Maître de conférences en science politique à l’université de Nanterre, spécialiste d’histoire parlementaire, Christophe Le Digol travaille depuis de nombreuses années sur la division ou l’opposition droite-gauche qui structure la vie politique depuis des décennies (1). Il était donc bien placé pour décrypter cette « révolution » qui, depuis 2016, « affecte, semble-t-il, la politique dans ses fondements : la fin du clivage gauche-droite ». Mieux, depuis la mi-2017 et ses scrutins successifs, « le nouveau président de la République, Emmanuel Macron, incarnerait le “dépassement” de ce clivage ». Durant toute la campagne présidentielle, journalistes et analystes de la vie politique, « comme hébétés », ont ainsi « débattu fort sérieusement » de ce qui semblait constituer la désintégration du « principe cardinal de description et d’analyse du champ politique ».
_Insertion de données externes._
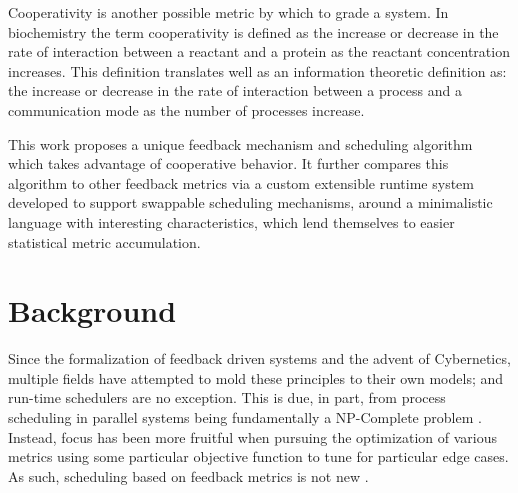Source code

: Cooperativity is another possible metric by which to grade a system. In biochemistry the term cooperativity
is defined as the increase or decrease in the rate of interaction between a reactant and a protein as
the reactant concentration increases. This definition translates well as an information theoretic definition
as: the increase or decrease in the rate of interaction between a process and a communication mode as the
number of processes increase. 

This work proposes a unique feedback mechanism and scheduling algorithm which takes advantage of cooperative behavior.
It further compares this algorithm to other feedback metrics via a custom extensible runtime system developed to
support swappable scheduling mechanisms, around a minimalistic language with interesting characteristics, which 
lend themselves to easier statistical metric accumulation.
\vfill{}

\setcounter{page}{0} 
\newpage{}

\section{Background} %

Since the formalization of feedback driven systems and the advent of Cybernetics, multiple fields have attempted 
to mold these principles to their own models; and run-time schedulers are no exception. This is due, in part, from
process scheduling in parallel systems being fundamentally a NP-Complete problem \cite{bruno1976computer}. Instead,
focus has been more fruitful when pursuing the optimization of various metrics using some particular objective 
function \cite{garey1978performance} to tune for particular edge cases. As such, scheduling based on feedback 
metrics is not new \cite{dietz1997use}.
Or, Christophe Le Digol montre avec rigueur comment fut construit ce qui voulait se présenter comme une « révolution symbolique », au sens où Pierre Bourdieu l’avait définie dans le champ artistique avec la peinture de Manet : « un bouleversement des principes et des logiques de perception et d’interprétation du monde social ». Emmanuel Macron a donc présenté sa démarche comme une « éviction » ou un « dépassement » du clivage séculaire, « présenté comme retenant ce qu’il y a de bon à gauche et à droite ». Non sans efficacité, on le sait. Alors, souligne le politiste, « le temps et la place qui lui sont consacrés [dans les médias] tendent à donner de l’objectivité à un phénomène qui relevait encore de l’invocation et du prophétisme politique peu de temps auparavant ».

Aussi, l’annonce de la fin ou du dépassement dudit clivage « relève d’une stratégie politique » précise et préconçue, afin de briser, ou du moins de « rendre poreuses les frontières symboliques » en vigueur jusqu’alors. Une stratégie payante à court terme (qui le semble bien moins aujourd’hui), mais dont on pouvait déjà douter de la réalité profonde dès la lecture du livre-programme d’Emmanuel Macron, comme le rappelle vigoureusement Christophe Le Digol : « Malgré son ambition affichée, l’ouvrage reprend un ensemble de lieux communs déjà largement diffusés dans les médias et chez les libéraux »

(1) Il a dirigé avec Jacques Le Bohec Gauche-droite. Genèse d’un clivage politique (PUF, 2012).

Gauche-droite : la fin d’un clivage ? Sociologie d’une révolution symbolique Christophe Le Digol, éd. Le Bord de l’eau, coll. « 3e culture », 88 pages, 8 euros.